Exercise instructions:
Report every line of the data where the string "vertices" appears.

****

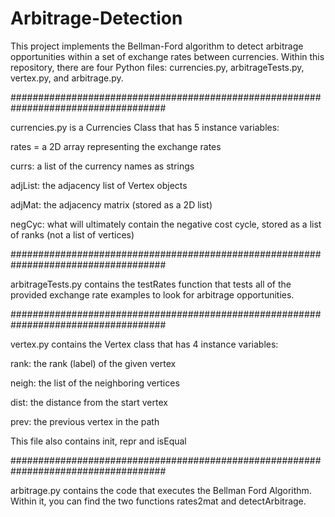 # Arbitrage-Detection

This project implements the Bellman-Ford algorithm to detect arbitrage opportunities within a set of exchange rates between currencies. Within this repository, there are four Python files: currencies.py, arbitrageTests.py, vertex.py, and arbitrage.py.

####################################################################################

currencies.py is a Currencies Class that has 5 instance variables:

rates = a 2D array representing the exchange rates

currs: a list of the currency names as strings

adjList: the adjacency list of Vertex objects

adjMat: the adjacency matrix (stored as a 2D list)

negCyc: what will ultimately contain the negative cost cycle, stored as a list of ranks (not a list of vertices)

####################################################################################

arbitrageTests.py contains the testRates function that tests all of the provided exchange rate examples to look for arbitrage opportunities.

####################################################################################

vertex.py contains the Vertex class that has 4 instance variables:

rank: the rank (label) of the given vertex

neigh: the list of the neighboring vertices

dist: the distance from the start vertex

prev: the previous vertex in the path

This file also contains init, repr and isEqual

####################################################################################

arbitrage.py contains the code that executes the Bellman Ford Algorithm. Within it, you can find the two functions rates2mat and detectArbitrage.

****

Expected answer:
negCyc: what will ultimately contain the negative cost cycle, stored as a list of ranks (not a list of vertices)
neigh: the list of the neighboring vertices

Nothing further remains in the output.